Given the limited number of practitioners available to prescribe safe supply, expanding the definition of a “practitioner” who is authorized to administer, prescribe, or sell narcotics under the NCR may be another route to address the shortfall. This would require engaging the federal government, provincial governments and health regulatory bodies to include other regulated professionals as practitioners, such as nurses and pharmacists.

Policy solutions

Parallel to the abovementioned efforts, governments need to take other urgent steps to stem the tide of deaths from the contaminated drug supply. Among other things, the federal government should:

  • decriminalize drug possession;
  • remove restrictions related to possessing, selling, splitting, sharing, dispensing, or otherwise administering the controlled substances that constitute safe supply;
  • legalize and responsibly regulate controlled substances; and
  • provide visible support for non-medical safe supply through buyers’ or compassion clubs.

Meanwhile, provincial and territorial governments should:

  • guarantee sustained funding of SCS;
  • support all SCS to provide inhalation services;
  • adequately fund safe supply programs; and
  • ensure all safe supply options are included at appropriate concentrations in public drug plans.

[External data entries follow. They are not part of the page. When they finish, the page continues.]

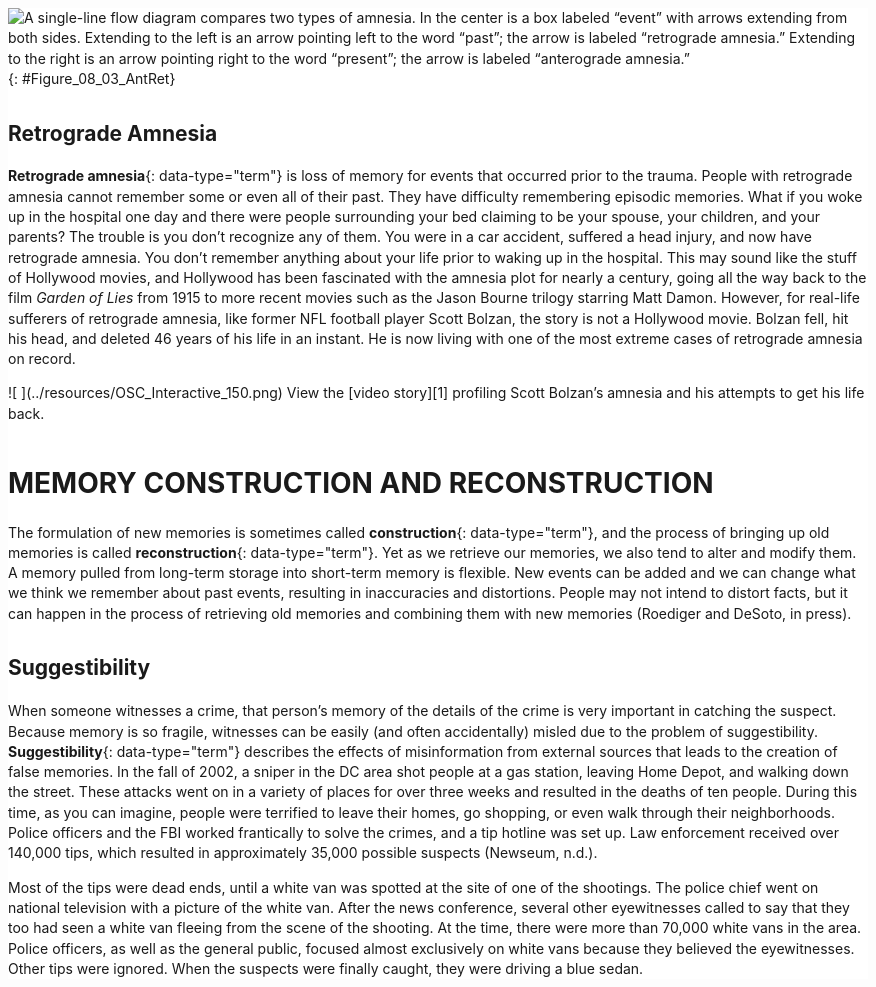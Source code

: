  ![A single-line flow diagram compares two types of amnesia. In the center is a box labeled &#x201C;event&#x201D; with arrows extending from both sides. Extending to the left is an arrow pointing left to the word &#x201C;past&#x201D;; the arrow is labeled &#x201C;retrograde amnesia.&#x201D; Extending to the right is an arrow pointing right to the word &#x201C;present&#x201D;; the arrow is labeled &#x201C;anterograde amnesia.&#x201D;](../resources/CNX_Psych_08_03_AntRet.jpg "This diagram illustrates the timeline of retrograde and anterograde amnesia. Memory problems that extend back in time before the injury and prevent retrieval of information previously stored in long-term memory are known as retrograde amnesia. Conversely, memory problems that extend forward in time from the point of injury and prevent the formation of new memories are called anterograde amnesia."){: #Figure_08_03_AntRet}

## Retrograde Amnesia

**Retrograde amnesia**{: data-type="term"} is loss of memory for events that occurred prior to the trauma. People with retrograde amnesia cannot remember some or even all of their past. They have difficulty remembering episodic memories. What if you woke up in the hospital one day and there were people surrounding your bed claiming to be your spouse, your children, and your parents? The trouble is you don’t recognize any of them. You were in a car accident, suffered a head injury, and now have retrograde amnesia. You don’t remember anything about your life prior to waking up in the hospital. This may sound like the stuff of Hollywood movies, and Hollywood has been fascinated with the amnesia plot for nearly a century, going all the way back to the film *Garden of Lies* from 1915 to more recent movies such as the Jason Bourne trilogy starring Matt Damon. However, for real-life sufferers of retrograde amnesia, like former NFL football player Scott Bolzan, the story is not a Hollywood movie. Bolzan fell, hit his head, and deleted 46 years of his life in an instant. He is now living with one of the most extreme cases of retrograde amnesia on record.

<div data-type="note" data-has-label="true" class="note psychology link-to-learning" data-label="Link to Learning" markdown="1">
<span data-type="media" data-alt=" "> ![ ](../resources/OSC_Interactive_150.png) </span>
View the [video story][1] profiling Scott Bolzan’s amnesia and his attempts to get his life back.

</div>

# MEMORY CONSTRUCTION AND RECONSTRUCTION

The formulation of new memories is sometimes called **construction**{: data-type="term"}, and the process of bringing up old memories is called **reconstruction**{: data-type="term"}. Yet as we retrieve our memories, we also tend to alter and modify them. A memory pulled from long-term storage into short-term memory is flexible. New events can be added and we can change what we think we remember about past events, resulting in inaccuracies and distortions. People may not intend to distort facts, but it can happen in the process of retrieving old memories and combining them with new memories (Roediger and DeSoto, in press).

## Suggestibility

When someone witnesses a crime, that person’s memory of the details of the crime is very important in catching the suspect. Because memory is so fragile, witnesses can be easily (and often accidentally) misled due to the problem of suggestibility. **Suggestibility**{: data-type="term"} describes the effects of misinformation from external sources that leads to the creation of false memories. In the fall of 2002, a sniper in the DC area shot people at a gas station, leaving Home Depot, and walking down the street. These attacks went on in a variety of places for over three weeks and resulted in the deaths of ten people. During this time, as you can imagine, people were terrified to leave their homes, go shopping, or even walk through their neighborhoods. Police officers and the FBI worked frantically to solve the crimes, and a tip hotline was set up. Law enforcement received over 140,000 tips, which resulted in approximately 35,000 possible suspects (Newseum, n.d.).

Most of the tips were dead ends, until a white van was spotted at the site of one of the shootings. The police chief went on national television with a picture of the white van. After the news conference, several other eyewitnesses called to say that they too had seen a white van fleeing from the scene of the shooting. At the time, there were more than 70,000 white vans in the area. Police officers, as well as the general public, focused almost exclusively on white vans because they believed the eyewitnesses. Other tips were ignored. When the suspects were finally caught, they were driving a blue sedan.


[1]: http://openstaxcollege.org/l/bolzan
[2]: http://openstaxcollege.org/l/Cotton1
[3]: http://openstaxcollege.org/l/Cotton2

An unprecedented drug poisoning crisis demands novel and innovative approaches to meet the diverse needs of people who use drugs. Courts in Canada have repeatedly affirmed the right of people who use drugs to access health services, and governments have a legal and ethical obligation to ensure access to safe supply and SCS as necessary components of the rights to life and health. A diversity of tools is available for policy-makers to eliminate barriers to safe supply at SCS and to realize a continuum of options that honour the autonomy and human rights of people who use drugs. What we need now is political will.

 

Sandra Ka Hon Chu is the co-executive director at the HIV Legal Network. She works on HIV-related human rights issues concerning prisons, harm reduction, sex work, women and immigration. She has authored numerous publications, including an innovative legislative resource on women’s rights in the context of HIV, a compendium of affidavits describing prisoners’ experiences with injection drug use behind bars and briefing papers on sex work and HIV and the law in Canada and internationally.

Corey Ranger is a registered nurse working in harm reduction. He has worked in both Alberta and British Columbia as a frontline care provider and in the development, implementation and evaluation of harm reduction programs/services. He is the president of the Harm Reduction Nurses Association and works for AVI Health and Community Services supporting the scale up of safe supply programming in British Columbia.